# Data shown
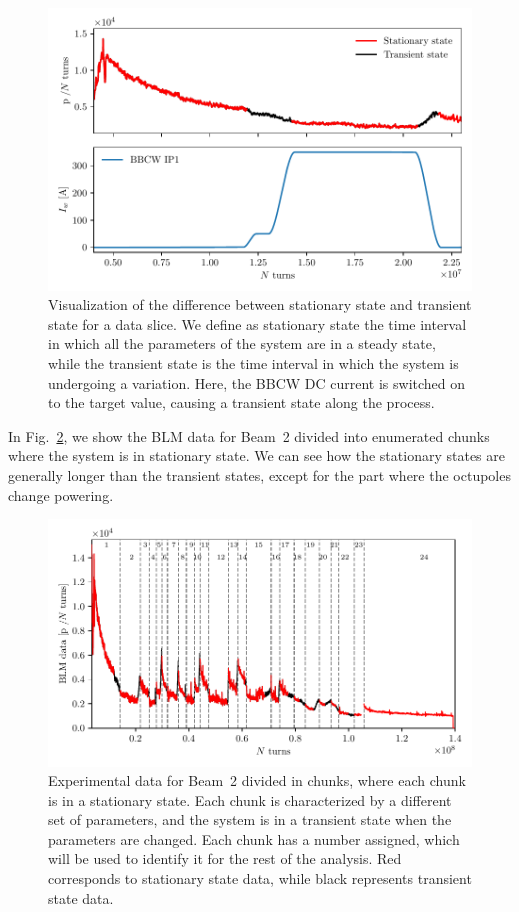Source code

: \begin{figure}[hpt]
    \centering
    \includegraphics[width=1.0\textwidth]{5_wire_compensators_LHC/figs/stationary_transient.pdf}
    \caption{Visualization of the difference between stationary state and transient state for a data slice. We define as stationary state the time interval in which all the parameters of the system are in a steady state, while the transient state is the time interval in which the system is undergoing a variation. Here, the BBCW DC current is switched on to the target value, causing a transient state along the process.}
    \label{fig:transient-state}
\end{figure}

In Fig.~\ref{fig:chunks}, we show the BLM data for Beam~2 divided into enumerated chunks where the system is in stationary state. We can see how the stationary states are generally longer than the transient states, except for the part where the octupoles change powering.

\begin{figure}[hpt]
    \centering
    \includegraphics[width=1.0\textwidth]{5_wire_compensators_LHC/figs/chunks_names.pdf}
    \caption{Experimental data for Beam~2 divided in chunks, where each chunk is in a stationary state. Each chunk is characterized by a different set of parameters, and the system is in a transient state when the parameters are changed. Each chunk has a number assigned, which will be used to identify it for the rest of the analysis. Red corresponds to stationary state data, while black represents transient state data.}
    \label{fig:chunks}
\end{figure}

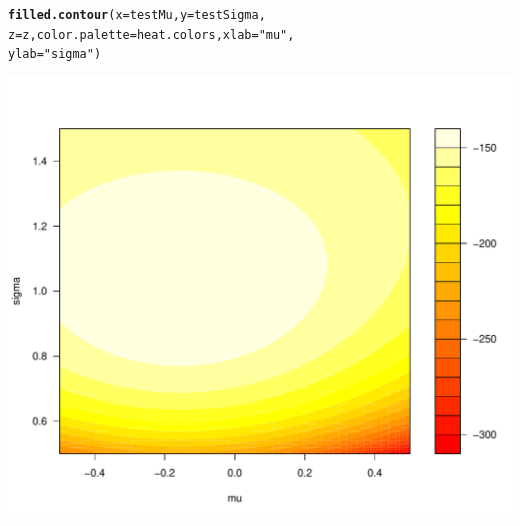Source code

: \documentclass[xcolor=dvipsnames]{beamer}\usepackage[]{graphicx}\usepackage[]{color}
\makeatletter
\def\maxwidth{ %
  \ifdim\Gin@nat@width>\linewidth
    \linewidth
  \else
    \Gin@nat@width
  \fi
}
\newcommand{\hlstr}[1]{\textcolor[rgb]{0.192,0.494,0.8}{#1}}%
\newcommand{\hlstd}[1]{\textcolor[rgb]{0.345,0.345,0.345}{#1}}%
\newcommand{\hlkwc}[1]{\textcolor[rgb]{0.333,0.667,0.333}{#1}}%
\newcommand{\hlkwd}[1]{\textcolor[rgb]{0.737,0.353,0.396}{\textbf{#1}}}%
\newenvironment{kframe}{%
 \def\at@end@of@kframe{}%
 \ifinner\ifhmode%
  \def\at@end@of@kframe{\end{minipage}}%
  \begin{minipage}{\columnwidth}%
 \fi\fi%
 \def\FrameCommand##1{\hskip\@totalleftmargin \hskip-\fboxsep
 \colorbox{shadecolor}{##1}\hskip-\fboxsep
     \hskip-\linewidth \hskip-\@totalleftmargin \hskip\columnwidth}%
 \MakeFramed {\advance\hsize-\width
   \@totalleftmargin\z@ \linewidth\hsize
   \@setminipage}}%
 {\par\unskip\endMakeFramed%
 \at@end@of@kframe}
\newenvironment{knitrout}{}{} %
\makeatother
\begin{document}
\begin{frame}[fragile]
\begin{knitrout}
\color{fgcolor}\begin{kframe}
\begin{alltt}
\hlkwd{filled.contour}\hlstd{(}\hlkwc{x} \hlstd{= testMu,} \hlkwc{y} \hlstd{= testSigma,}
    \hlkwc{z} \hlstd{= z,} \hlkwc{color.palette} \hlstd{= heat.colors,} \hlkwc{xlab} \hlstd{=} \hlstr{"mu"}\hlstd{,}
    \hlkwc{ylab} \hlstd{=} \hlstr{"sigma"}\hlstd{)}
\end{alltt}
\end{kframe}
\end{knitrout}

\end{frame}

\begin{frame}[fragile]
\begin{knitrout}
\color{fgcolor}
\includegraphics[width=\maxwidth]{figure/TwoDimPlotOutput} 

\end{knitrout}

\end{frame}
\end{document}
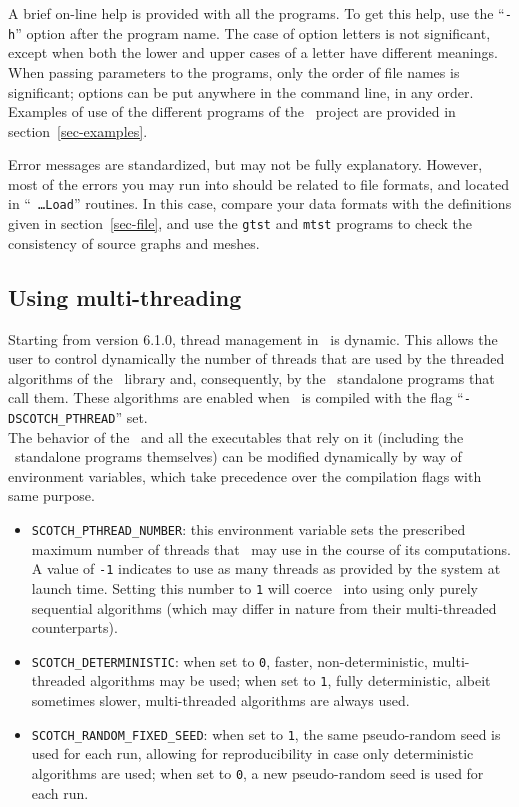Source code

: A brief on-line help is provided with all the programs. To get this help,
use the ``\texttt{-h}'' option after the program name.
The case of option letters is not significant, except when
both the lower and upper cases of a letter have different meanings.
When passing parameters to the programs, only the order of file names is
significant; options can be put anywhere in the command line, in any order.
Examples of use of the different programs of the \scotch\ project are provided
in section~\ref{sec-examples}.

Error messages are standardized, but may not be fully explanatory.
However, most of the errors you may run into should be related to file
formats, and located in ``\mbox{\texttt{ \ldots Load}}'' routines.
In this case, compare your data formats with the definitions
given in section~\ref{sec-file}, and use the \texttt{gtst} and \texttt{mtst}
programs to check the consistency of source graphs and meshes.

\subsection{Using multi-threading}
\label{sec-prog-multithread}

Starting from version \textsc{6.1.0}, thread management in \scotch\ is
dynamic. This allows the user to control dynamically the number of
threads that are used by the threaded algorithms of the
\libscotch\ library and, consequently, by the \scotch\ standalone
programs that call them. These algorithms are enabled when \scotch\ is
compiled with the flag ``\texttt{-DSCOTCH\_\lbt PTHREAD}'' set.
\\

The behavior of the \libscotch\ and all the executables that rely on
it (including the \scotch\ standalone programs themselves) can be
modified dynamically by way of environment variables, which take
precedence over the compilation flags with same purpose.
\begin{itemize}
\item
\texttt{SCOTCH\_PTHREAD\_NUMBER}: this environment variable sets the
prescribed maximum number of threads that \scotch\ may use in the
course of its computations. A value of \texttt{-1} indicates to use as
many threads as provided by the system at launch time. Setting this
number to \texttt{1} will coerce \scotch\ into using only purely
sequential algorithms (which may differ in nature from their
multi-threaded counterparts).
\item
\texttt{SCOTCH\_DETERMINISTIC}: when set to \texttt{0}, faster,
non-deterministic, multi-threaded algorithms may be used; when set to
\texttt{1}, fully deterministic, albeit sometimes slower,
multi-threaded algorithms are always used.
\item
\texttt{SCOTCH\_RANDOM\_FIXED\_SEED}: when set to \texttt{1}, the same
pseudo-random seed is used for each run, allowing for reproducibility
in case only deterministic algorithms are used; when set to
\texttt{0}, a new pseudo-random seed is used for each run.
\end{itemize}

# The task
Print each record exactly as it stands, skipping the pictures.

# Written answer
Source code

: \begin{figure}[hpt]
    \centering
    \includegraphics[width=1.0\textwidth]{5_wire_compensators_LHC/figs/stationary_transient.pdf}
    \caption{Visualization of the difference between stationary state and transient state for a data slice. We define as stationary state the time interval in which all the parameters of the system are in a steady state, while the transient state is the time interval in which the system is undergoing a variation. Here, the BBCW DC current is switched on to the target value, causing a transient state along the process.}
    \label{fig:transient-state}
\end{figure}

In Fig.~\ref{fig:chunks}, we show the BLM data for Beam~2 divided into enumerated chunks where the system is in stationary state. We can see how the stationary states are generally longer than the transient states, except for the part where the octupoles change powering.

\begin{figure}[hpt]
    \centering
    \includegraphics[width=1.0\textwidth]{5_wire_compensators_LHC/figs/chunks_names.pdf}
    \caption{Experimental data for Beam~2 divided in chunks, where each chunk is in a stationary state. Each chunk is characterized by a different set of parameters, and the system is in a transient state when the parameters are changed. Each chunk has a number assigned, which will be used to identify it for the rest of the analysis. Red corresponds to stationary state data, while black represents transient state data.}
    \label{fig:chunks}
\end{figure}

Source code

: \documentclass[xcolor=dvipsnames]{beamer}\usepackage[]{graphicx}\usepackage[]{color}
\makeatletter
\def\maxwidth{ %
  \ifdim\Gin@nat@width>\linewidth
    \linewidth
  \else
    \Gin@nat@width
  \fi
}
\newcommand{\hlstr}[1]{\textcolor[rgb]{0.192,0.494,0.8}{#1}}%
\newcommand{\hlstd}[1]{\textcolor[rgb]{0.345,0.345,0.345}{#1}}%
\newcommand{\hlkwc}[1]{\textcolor[rgb]{0.333,0.667,0.333}{#1}}%
\newcommand{\hlkwd}[1]{\textcolor[rgb]{0.737,0.353,0.396}{\textbf{#1}}}%
\newenvironment{kframe}{%
 \def\at@end@of@kframe{}%
 \ifinner\ifhmode%
  \def\at@end@of@kframe{\end{minipage}}%
  \begin{minipage}{\columnwidth}%
 \fi\fi%
 \def\FrameCommand##1{\hskip\@totalleftmargin \hskip-\fboxsep
 \colorbox{shadecolor}{##1}\hskip-\fboxsep
     \hskip-\linewidth \hskip-\@totalleftmargin \hskip\columnwidth}%
 \MakeFramed {\advance\hsize-\width
   \@totalleftmargin\z@ \linewidth\hsize
   \@setminipage}}%
 {\par\unskip\endMakeFramed%
 \at@end@of@kframe}
\newenvironment{knitrout}{}{} %
\makeatother
\begin{document}
\begin{frame}[fragile]
\begin{knitrout}
\color{fgcolor}\begin{kframe}
\begin{alltt}
\hlkwd{filled.contour}\hlstd{(}\hlkwc{x} \hlstd{= testMu,} \hlkwc{y} \hlstd{= testSigma,}
    \hlkwc{z} \hlstd{= z,} \hlkwc{color.palette} \hlstd{= heat.colors,} \hlkwc{xlab} \hlstd{=} \hlstr{"mu"}\hlstd{,}
    \hlkwc{ylab} \hlstd{=} \hlstr{"sigma"}\hlstd{)}
\end{alltt}
\end{kframe}
\end{knitrout}

\end{frame}

\begin{frame}[fragile]
\begin{knitrout}
\color{fgcolor}
\includegraphics[width=\maxwidth]{figure/TwoDimPlotOutput} 

\end{knitrout}

\end{frame}
\end{document}
Source code

: A brief on-line help is provided with all the programs. To get this help,
use the ``\texttt{-h}'' option after the program name.
The case of option letters is not significant, except when
both the lower and upper cases of a letter have different meanings.
When passing parameters to the programs, only the order of file names is
significant; options can be put anywhere in the command line, in any order.
Examples of use of the different programs of the \scotch\ project are provided
in section~\ref{sec-examples}.

Error messages are standardized, but may not be fully explanatory.
However, most of the errors you may run into should be related to file
formats, and located in ``\mbox{\texttt{ \ldots Load}}'' routines.
In this case, compare your data formats with the definitions
given in section~\ref{sec-file}, and use the \texttt{gtst} and \texttt{mtst}
programs to check the consistency of source graphs and meshes.

\subsection{Using multi-threading}
\label{sec-prog-multithread}

Starting from version \textsc{6.1.0}, thread management in \scotch\ is
dynamic. This allows the user to control dynamically the number of
threads that are used by the threaded algorithms of the
\libscotch\ library and, consequently, by the \scotch\ standalone
programs that call them. These algorithms are enabled when \scotch\ is
compiled with the flag ``\texttt{-DSCOTCH\_\lbt PTHREAD}'' set.
\\

The behavior of the \libscotch\ and all the executables that rely on
it (including the \scotch\ standalone programs themselves) can be
modified dynamically by way of environment variables, which take
precedence over the compilation flags with same purpose.
\begin{itemize}
\item
\texttt{SCOTCH\_PTHREAD\_NUMBER}: this environment variable sets the
prescribed maximum number of threads that \scotch\ may use in the
course of its computations. A value of \texttt{-1} indicates to use as
many threads as provided by the system at launch time. Setting this
number to \texttt{1} will coerce \scotch\ into using only purely
sequential algorithms (which may differ in nature from their
multi-threaded counterparts).
\item
\texttt{SCOTCH\_DETERMINISTIC}: when set to \texttt{0}, faster,
non-deterministic, multi-threaded algorithms may be used; when set to
\texttt{1}, fully deterministic, albeit sometimes slower,
multi-threaded algorithms are always used.
\item
\texttt{SCOTCH\_RANDOM\_FIXED\_SEED}: when set to \texttt{1}, the same
pseudo-random seed is used for each run, allowing for reproducibility
in case only deterministic algorithms are used; when set to
\texttt{0}, a new pseudo-random seed is used for each run.
\end{itemize}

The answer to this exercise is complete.